* DATA EXTRACTS
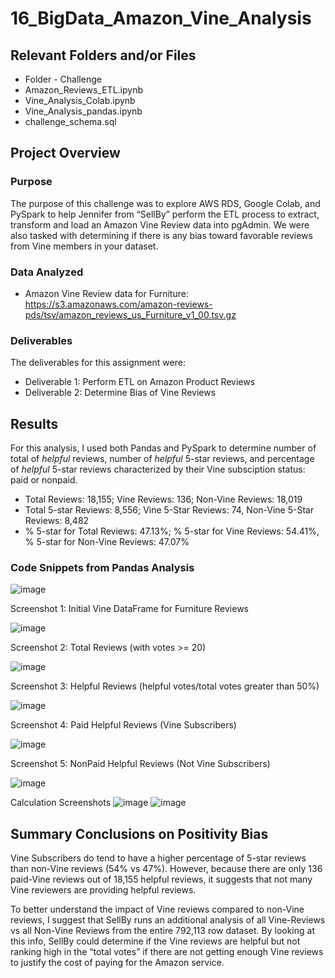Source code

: # 16_BigData_Amazon_Vine_Analysis

## Relevant Folders and/or Files
-	Folder - Challenge
-	Amazon_Reviews_ETL.ipynb
-	Vine_Analysis_Colab.ipynb
-	Vine_Analysis_pandas.ipynb
-	challenge_schema.sql

## Project Overview
### Purpose

The purpose of this challenge was to explore AWS RDS, Google Colab, and PySpark to help Jennifer from “SellBy” perform the ETL process to extract, transform and load an Amazon Vine Review data into pgAdmin.  We were also tasked with determining if there is any bias toward favorable reviews from Vine members in your dataset.

### Data Analyzed
-	Amazon Vine Review data for Furniture: https://s3.amazonaws.com/amazon-reviews-pds/tsv/amazon_reviews_us_Furniture_v1_00.tsv.gz

### Deliverables 
The deliverables for this assignment were:
-	Deliverable 1: Perform ETL on Amazon Product Reviews 
-	Deliverable 2: Determine Bias of Vine Reviews 

## Results
For this analysis, I used both Pandas and PySpark to determine number of total of *helpful* reviews, number of *helpful* 5-star reviews, and percentage of *helpful* 5-star reviews characterized by their Vine subsciption status: paid or nonpaid. 
 
-	Total Reviews: 18,155; Vine Reviews: 136; Non-Vine Reviews: 18,019
-	Total 5-star Reviews: 8,556; Vine 5-Star Reviews: 74, Non-Vine 5-Star Reviews: 8,482
-	% 5-star for Total Reviews: 47.13%; % 5-star for Vine Reviews: 54.41%, % 5-star for Non-Vine Reviews: 47.07%

### Code Snippets from Pandas Analysis

![image](https://user-images.githubusercontent.com/92705556/162636031-74dc2653-d300-4200-a20f-7040d6ac1be2.png)

Screenshot 1: Initial Vine DataFrame for Furniture Reviews
 
![image](https://user-images.githubusercontent.com/92705556/162636041-7dd9db2a-8572-49f5-b181-f20e90f5f468.png)


Screenshot 2: Total Reviews (with votes >= 20)
 
 ![image](https://user-images.githubusercontent.com/92705556/162636047-ecff40c9-3e71-4dba-a832-539bd3a12692.png)


Screenshot 3: Helpful Reviews (helpful votes/total votes greater than 50%)

 ![image](https://user-images.githubusercontent.com/92705556/162636051-d403052a-da42-4ae3-b651-446e259f9770.png)
 

Screenshot 4: Paid Helpful Reviews (Vine Subscribers)
 
![image](https://user-images.githubusercontent.com/92705556/162636060-d0933590-3dae-4abd-a691-42a1f4887a08.png)


Screenshot 5: NonPaid Helpful Reviews (Not Vine Subscribers)
 
![image](https://user-images.githubusercontent.com/92705556/162636068-7bdcc138-c9bb-4041-b88c-fd4964ad9254.png)


Calculation Screenshots
 ![image](https://user-images.githubusercontent.com/92705556/162636078-9a3df07d-5104-48df-9278-fd262c6dc79f.png)
 ![image](https://user-images.githubusercontent.com/92705556/162636089-567322fd-4471-4b9f-b882-c7227f438dc5.png)

 
## Summary Conclusions on Positivity Bias

Vine Subscribers do tend to have a higher percentage of 5-star reviews than non-Vine reviews (54% vs 47%).  However, because there are only 136 paid-Vine reviews out of 18,155 helpful reviews, it suggests that not many Vine reviewers are providing helpful reviews. 

To better understand the impact of Vine reviews compared to non-Vine reviews, I suggest that SellBy runs an additional analysis of all Vine-Reviews vs all Non-Vine Reviews from the entire 792,113 row dataset.  By looking at this info, SellBy could determine if the Vine reviews are helpful but not ranking high in the “total votes” if there are not getting enough Vine reviews to justify the cost of paying for the Amazon service.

* TASK TO CARRY OUT
State how many lines in the listing above contain "image". Offer nothing besides that number.

* SOLUTION TO THIS TASK
8